Les années 1980 : Depuis les années 1980, le syndicalisme est entré dans une période de crise. (déception et c'est peu dire, de la gauche au pouvoir, chute du mur de Berlin, mondialisation etc...). Malgré cela, la CGT reste la première organisation syndicale française en termes d'effectifs et d’élections professionnelles. La CGT reste la principale organisation syndicale de lutte en France.

La Confédération française des travailleurs chrétiens (CFTC) : Pour contrer le syndicalisme de lutte dit "révolutionnaire" (en fait la CGT), cette organisation a été crée en 1919 avec l'aide du patronat et des autorités catholiques. Le syndicalisme chrétien rejette la lutte des classes et trouve sa source d'inspiration dans les encycliques du Pape Léon XIII et la collaboration capital/travail.

Force ouvrière (FO): La CGT-FO est née d'une 2éme scission d'avec la CGT en 1948, financée par le patronat et les USA (dans sa lutte anti-communiste). Au départ, deux points importants fondent historiquement l'unité de Force ouvrière : l'anti-communisme et l'anti-cléricalisme. On comprend mieux ainsi pourquoi Force ouvrière devient dans ces conditions le partenaire privilégié de négociation avec le patronat et le gouvernement, jusqu'à ce qu'elle se fasse ravir cette place dans les années 1990 par la CFDT ("recentrée").

La Confédération française démocratique du travail (CFDT) : d’obédience "socialisante", la CFDT est née en 1964 d'une scission avec la CFTC. Elle regroupe des militants laïcs qui ne se retrouvent pas dans le syndicalisme chrétien de la CFTC. Les membres de la CFDT à cette époque se reconnaissent dans un syndicalisme de lutte.

Dans les années 1970, la CFDT porte en partie les aspirations de Mai 68 en reprenant à son actif la revendication d'un idéal autogestionnaire.
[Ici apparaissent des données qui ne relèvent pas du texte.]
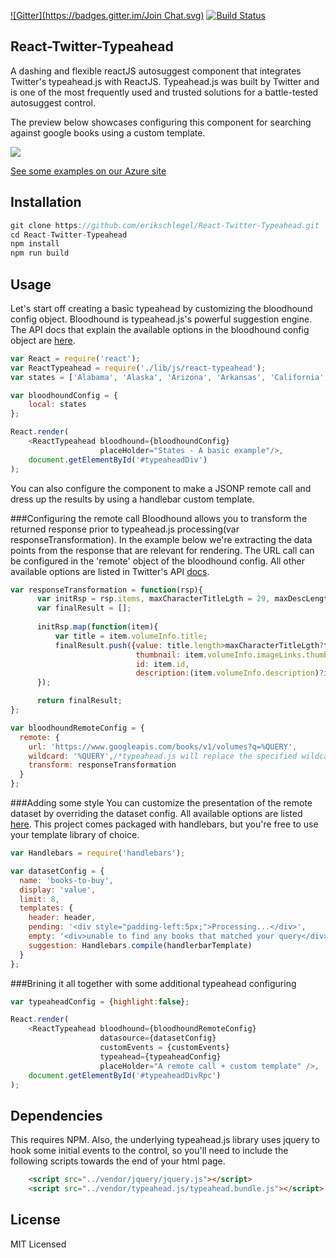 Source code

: [![Gitter](https://badges.gitter.im/Join Chat.svg)](https://gitter.im/erikschlegel/React-Twitter-Typeahead?utm_source=badge&utm_medium=badge&utm_campaign=pr-badge&utm_content=badge) [![Build Status](https://travis-ci.org/erikschlegel/React-Twitter-Typeahead.svg)](https://travis-ci.org/erikschlegel/React-Twitter-Typeahead)

## React-Twitter-Typeahead
A dashing and flexible reactJS autosuggest component that integrates Twitter's typeahead.js with ReactJS. Typeahead.js was built by Twitter and is one of the most frequently used and trusted solutions for a battle-tested autosuggest control. 

The preview below showcases configuring this component for searching against google books using a custom template.

![](https://raw.githubusercontent.com/erikschlegel/React-Twitter-Typeahead/master/assets/react-typeahead-animation.gif)

[See some examples on our Azure site](http://reactypeahead.azurewebsites.net/example/)

## Installation
```js
git clone https://github.com/erikschlegel/React-Twitter-Typeahead.git
cd React-Twitter-Typeahead
npm install
npm run build
```
## Usage
Let's start off creating a basic typeahead by customizing the bloodhound config object. Bloodhound is typeahead.js's powerful suggestion engine. The API docs that explain the available options in the bloodhound config object are [here](https://github.com/twitter/typeahead.js/blob/master/doc/bloodhound.md#options).
```js
var React = require('react');
var ReactTypeahead = require('./lib/js/react-typeahead');
var states = ['Alabama', 'Alaska', 'Arizona', 'Arkansas', 'California';//....

var bloodhoundConfig = {
	local: states
};

React.render(
    <ReactTypeahead bloodhound={bloodhoundConfig} 
                    placeHolder="States - A basic example"/>,
    document.getElementById('#typeaheadDiv')
);
```

You can also configure the component to make a JSONP remote call and dress up the results by using a handlebar custom template.

###Configuring the remote call
Bloodhound allows you to transform the returned response prior to typeahead.js processing(var responseTransformation). In the example below we're extracting the data points from the response that are relevant for rendering. The URL call can be configured in the 'remote' object of the bloodhound config. All other available options are listed in Twitter's API [docs](https://github.com/twitter/typeahead.js/blob/master/doc/bloodhound.md#remote).
```js
var responseTransformation = function(rsp){
      var initRsp = rsp.items, maxCharacterTitleLgth = 29, maxDescLength = 80;
      var finalResult = [];
      
      initRsp.map(function(item){
          var title = item.volumeInfo.title;
          finalResult.push({value: title.length>maxCharacterTitleLgth?title.substring(0, maxCharacterTitleLgth):title,
                            thumbnail: item.volumeInfo.imageLinks.thumbnail,
                            id: item.id,
                            description:(item.volumeInfo.description)?item.volumeInfo.description.substring(0, maxDescLength):''});
      });

      return finalResult;
};

var bloodhoundRemoteConfig = {
  remote: {
    url: 'https://www.googleapis.com/books/v1/volumes?q=%QUERY',
    wildcard: '%QUERY',/*typeahead.js will replace the specified wildcard with the inputted value in the GET call*/
    transform: responseTransformation
  }
};
```
###Adding some style
You can customize the presentation of the remote dataset by overriding the dataset config. All available options are listed [here](https://github.com/twitter/typeahead.js/blob/master/doc/jquery_typeahead.md#datasets). This project comes packaged with handlebars, but you're free to use your template library of choice. 
```js
var Handlebars = require('handlebars');

var datasetConfig = {
  name: 'books-to-buy',
  display: 'value',
  limit: 8,
  templates: {
    header: header,
    pending: '<div style="padding-left:5px;">Processing...</div>',
    empty: '<div>unable to find any books that matched your query</div>',
    suggestion: Handlebars.compile(handlerbarTemplate)
  }
};
```
###Brining it all together with some additional typeahead configuring
```js
var typeaheadConfig = {highlight:false};

React.render(
    <ReactTypeahead bloodhound={bloodhoundRemoteConfig} 
                    datasource={datasetConfig}
                    customEvents = {customEvents}
                    typeahead={typeaheadConfig}
                    placeHolder="A remote call + custom template" />,
    document.getElementById('#typeaheadDivRpc')
);
```

## Dependencies
This requires NPM. Also, the underlying typeahead.js library uses jquery to hook some initial events to the control, so you'll need to include the following scripts towards the end of your html page.   
```html
    <script src="../vendor/jquery/jquery.js"></script>
    <script src="../vendor/typeahead.js/typeahead.bundle.js"></script>
```

## License
MIT Licensed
Mais dès la fin des années 1970/80 (avec sa reprise en main par le PS), les dirigeants de la CFDT proclament une stratégie dite "de recentrage" (en fait de collaboration de classes), qui conduit progressivement la CFDT à devenir 'à la place de FO), le partenaire privilégié du patronat et du gouvernement : acceptation en 1995 du Plan Juppé sur la sécurité sociale, signature de la réforme du système d'indéminisation des intermittents, signature de la reforme du système de retraite public en 2003. Ces pratiques conduiront, ultérieurement, à la création de différents syndicats SUD et Solidaires.

La Confédération générale des cadres (CGC) : La CFE/CGC est une organisation interprofessionnelle, mais corporatiste, dans la mesure où elle ne syndique qu'une catégorie de salarié, les cadres (catégorie salariale qui émerge dans l'entre deux guerre). En 1981, elle a décidé d’ouvrir son champ de syndicalisation à d’autres catégories telles que les techniciens ou les agents de maîtrise. Créée en 1944, elle agit sur des positions de collaboration de classes.

La Fédération syndicale unitaire (FSU) : La FSU, issu de l'ancienne Fédération de l’Education Nationale (qui était elle-même devenue autonome de la CGT en 1948) est un syndicat qui est principalement implanté dans une catégorie professionnelle : les enseignants. La FSU s'est aussi implantée dans des champs syndicaux considérés comme proches de l'enseignement tels que la culture.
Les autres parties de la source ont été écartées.